About the only intelligent life on the airwaves other than it's namesake Radio 4.
Might as well cancel Radio 4 as well if you are removing it's only TV based equivalent.
I will emigrate to Asia if we lose the last bastion of culture paid for by the license fee...there'd nothing else keeping me here...
well to be honest, every now and again it'll throw up a decent show, Being Human is one of those (don't ask me to name any more because thats the only one i watch)
as for BBC spending, i think everyone has pretty much given up on grumbling because nothing happens ... controversy is started but we rarely see anything along the same lines as the recent/ongoing MP expenses stories.
Most of the programming that is on BBC3 and 4 ends up on BBC 1 and 2 repeated anyway, or simply channel-swapped. Torchwood, Little Britain, Screenwipe, QI, Shooting Stars, Heroes, etc.
If they took BBC3 and 4 off the air, they could fill BBC 1 & 2 with fewer repeats and more programming. And get rid of Snog, Marry or Avoid...

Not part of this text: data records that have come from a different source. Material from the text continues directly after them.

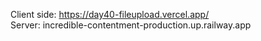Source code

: Client side: https://day40-fileupload.vercel.app/  
Server: incredible-contentment-production.up.railway.app
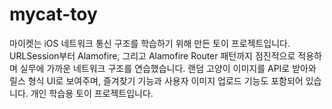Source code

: # mycat-toy
마이켓는 iOS 네트워크 통신 구조를 학습하기 위해 만든 토이 프로젝트입니다. URLSession부터 Alamofire, 그리고 Alamofire Router 패턴까지 점진적으로 적용하며 실무에 가까운 네트워크 구조를 연습했습니다. 랜덤 고양이 이미지를 API로 받아와 릴스 형식 UI로 보여주며, 즐겨찾기 기능과 사용자 이미지 업로드 기능도 포함되어 있습니다. 개인 학습용 토이 프로젝트입니다.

Sorry, don't agree - SMA should be transferred to BBC's 1/2 - it's a hoot, all these dozy post-teenies who have been putting the slap on with a shovel. It's also a very useful programme for pointing out to one's daughters "do you really want to look like _that_!?"
I could quite happily miss the rest of the content though - repeats of Doctor Who, Torchwood and EastEnders.
"I suspect that many grumblers don't really dislike the BBC - it's just the Beeb now provides so many reasons for people to dislike its behaviour"
Sounds like Apple could come into the same situation. People don't dislike it, they just don't like it's behaviour of trying to stifle Android by hitting HTC and locking their hardware and software so you can't do what you want with it.
(In fact lots of people would very much like a shinier laptop)
Are Apple locking their hardware and software? I am quite capable of writing, compiling and running my own OSX programs. I'm not the only one either as a quick web search for "osx software" will show (google returned 11million+ entries). So no "locking" there.
...and what the f**k has HTC/Android/Apple have to do with the BBC anyway? Nothing. You're just an Apple-hater, aren't you? (and not even a very clever one)
With programmes like horizon now spending 20 minutes of poncy fluffy mood shots, and 6 minutes repeating themselves ad nauseam, leaving 4 minutes for actual content - oh and the credits of course, I find most of the shows worth watching are BBC4 these days, like the excellent Virtual Revolution. Quite a few seem to be OU based / assisted.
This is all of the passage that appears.